▸ **PROBLEM DETAILS**
Read the records below and copy each line that contains "textwidth".

Top of MATERIAL PROVIDED

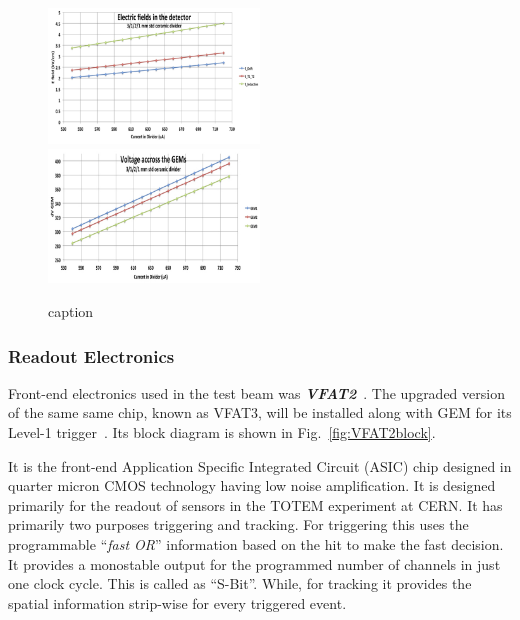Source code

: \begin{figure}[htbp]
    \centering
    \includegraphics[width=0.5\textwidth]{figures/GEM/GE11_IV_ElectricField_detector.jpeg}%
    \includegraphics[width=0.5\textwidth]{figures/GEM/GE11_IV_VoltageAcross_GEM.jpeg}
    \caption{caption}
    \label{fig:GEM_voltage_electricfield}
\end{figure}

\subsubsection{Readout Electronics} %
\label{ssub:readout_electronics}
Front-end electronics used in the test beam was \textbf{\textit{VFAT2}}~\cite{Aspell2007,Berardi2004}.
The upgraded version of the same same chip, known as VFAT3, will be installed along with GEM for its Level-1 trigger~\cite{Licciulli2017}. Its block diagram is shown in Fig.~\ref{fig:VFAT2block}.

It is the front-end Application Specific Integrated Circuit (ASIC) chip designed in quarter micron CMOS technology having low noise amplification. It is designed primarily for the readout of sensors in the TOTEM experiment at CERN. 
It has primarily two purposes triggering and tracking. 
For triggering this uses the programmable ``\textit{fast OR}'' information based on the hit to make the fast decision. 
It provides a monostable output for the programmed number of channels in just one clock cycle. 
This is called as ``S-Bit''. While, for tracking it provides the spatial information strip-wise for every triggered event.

Bottom of MATERIAL PROVIDED
Top of MATERIAL PROVIDED

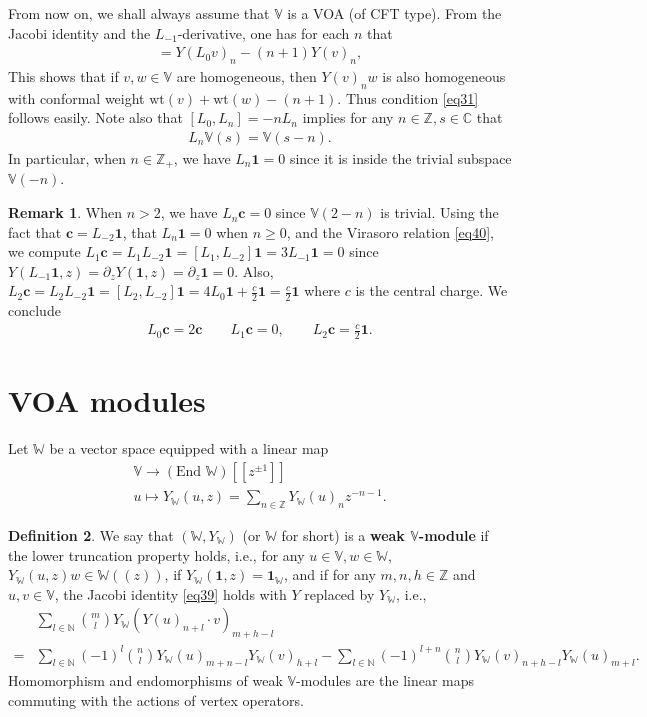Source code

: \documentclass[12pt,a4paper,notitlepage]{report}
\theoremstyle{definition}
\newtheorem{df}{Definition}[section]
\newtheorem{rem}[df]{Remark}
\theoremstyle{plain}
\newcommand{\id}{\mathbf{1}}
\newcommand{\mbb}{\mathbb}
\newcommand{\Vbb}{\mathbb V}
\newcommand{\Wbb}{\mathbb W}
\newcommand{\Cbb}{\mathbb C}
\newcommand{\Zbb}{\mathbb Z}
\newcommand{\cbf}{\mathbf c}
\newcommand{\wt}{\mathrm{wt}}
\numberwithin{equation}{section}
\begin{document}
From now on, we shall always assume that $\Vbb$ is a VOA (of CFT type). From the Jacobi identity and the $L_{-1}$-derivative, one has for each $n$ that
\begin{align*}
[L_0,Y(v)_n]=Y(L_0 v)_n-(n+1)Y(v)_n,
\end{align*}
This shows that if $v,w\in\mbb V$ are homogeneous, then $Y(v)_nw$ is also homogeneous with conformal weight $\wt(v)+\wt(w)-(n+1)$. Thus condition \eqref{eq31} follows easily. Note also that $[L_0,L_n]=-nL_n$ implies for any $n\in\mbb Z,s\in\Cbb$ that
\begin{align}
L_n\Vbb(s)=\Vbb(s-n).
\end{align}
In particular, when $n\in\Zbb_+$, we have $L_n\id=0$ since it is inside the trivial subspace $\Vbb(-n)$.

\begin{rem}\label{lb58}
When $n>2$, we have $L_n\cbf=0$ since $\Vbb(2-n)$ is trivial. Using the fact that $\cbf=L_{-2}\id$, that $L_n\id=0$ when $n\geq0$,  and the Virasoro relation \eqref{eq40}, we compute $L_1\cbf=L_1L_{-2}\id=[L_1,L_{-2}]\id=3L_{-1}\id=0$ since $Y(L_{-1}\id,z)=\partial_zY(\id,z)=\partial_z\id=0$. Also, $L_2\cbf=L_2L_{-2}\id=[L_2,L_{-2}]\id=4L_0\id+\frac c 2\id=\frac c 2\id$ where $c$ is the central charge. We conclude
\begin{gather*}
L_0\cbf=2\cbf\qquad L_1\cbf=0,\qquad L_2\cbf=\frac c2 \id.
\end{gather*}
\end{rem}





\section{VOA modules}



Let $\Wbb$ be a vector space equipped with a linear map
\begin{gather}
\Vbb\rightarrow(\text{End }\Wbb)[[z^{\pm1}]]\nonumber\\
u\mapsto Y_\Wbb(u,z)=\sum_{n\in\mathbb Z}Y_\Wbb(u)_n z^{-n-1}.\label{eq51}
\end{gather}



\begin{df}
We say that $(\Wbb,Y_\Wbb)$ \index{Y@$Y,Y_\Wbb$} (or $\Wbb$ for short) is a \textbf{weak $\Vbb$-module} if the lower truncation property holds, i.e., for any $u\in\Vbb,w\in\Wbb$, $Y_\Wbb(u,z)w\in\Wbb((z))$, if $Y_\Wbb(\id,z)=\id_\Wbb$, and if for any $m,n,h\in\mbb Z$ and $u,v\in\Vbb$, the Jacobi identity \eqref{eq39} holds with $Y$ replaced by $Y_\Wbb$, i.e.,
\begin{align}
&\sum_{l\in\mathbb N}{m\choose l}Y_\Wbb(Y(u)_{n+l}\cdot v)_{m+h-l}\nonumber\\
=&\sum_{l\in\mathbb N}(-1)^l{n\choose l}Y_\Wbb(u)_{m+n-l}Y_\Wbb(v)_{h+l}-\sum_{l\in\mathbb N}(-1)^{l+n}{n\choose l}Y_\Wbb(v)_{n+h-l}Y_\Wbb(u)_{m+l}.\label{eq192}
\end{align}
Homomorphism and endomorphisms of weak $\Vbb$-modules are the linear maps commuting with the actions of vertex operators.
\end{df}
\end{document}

Bottom of MATERIAL PROVIDED

▸ **TASK SOLUTION**
    \includegraphics[width=0.5\textwidth]{figures/GEM/GE11_IV_ElectricField_detector.jpeg}%
    \includegraphics[width=0.5\textwidth]{figures/GEM/GE11_IV_VoltageAcross_GEM.jpeg}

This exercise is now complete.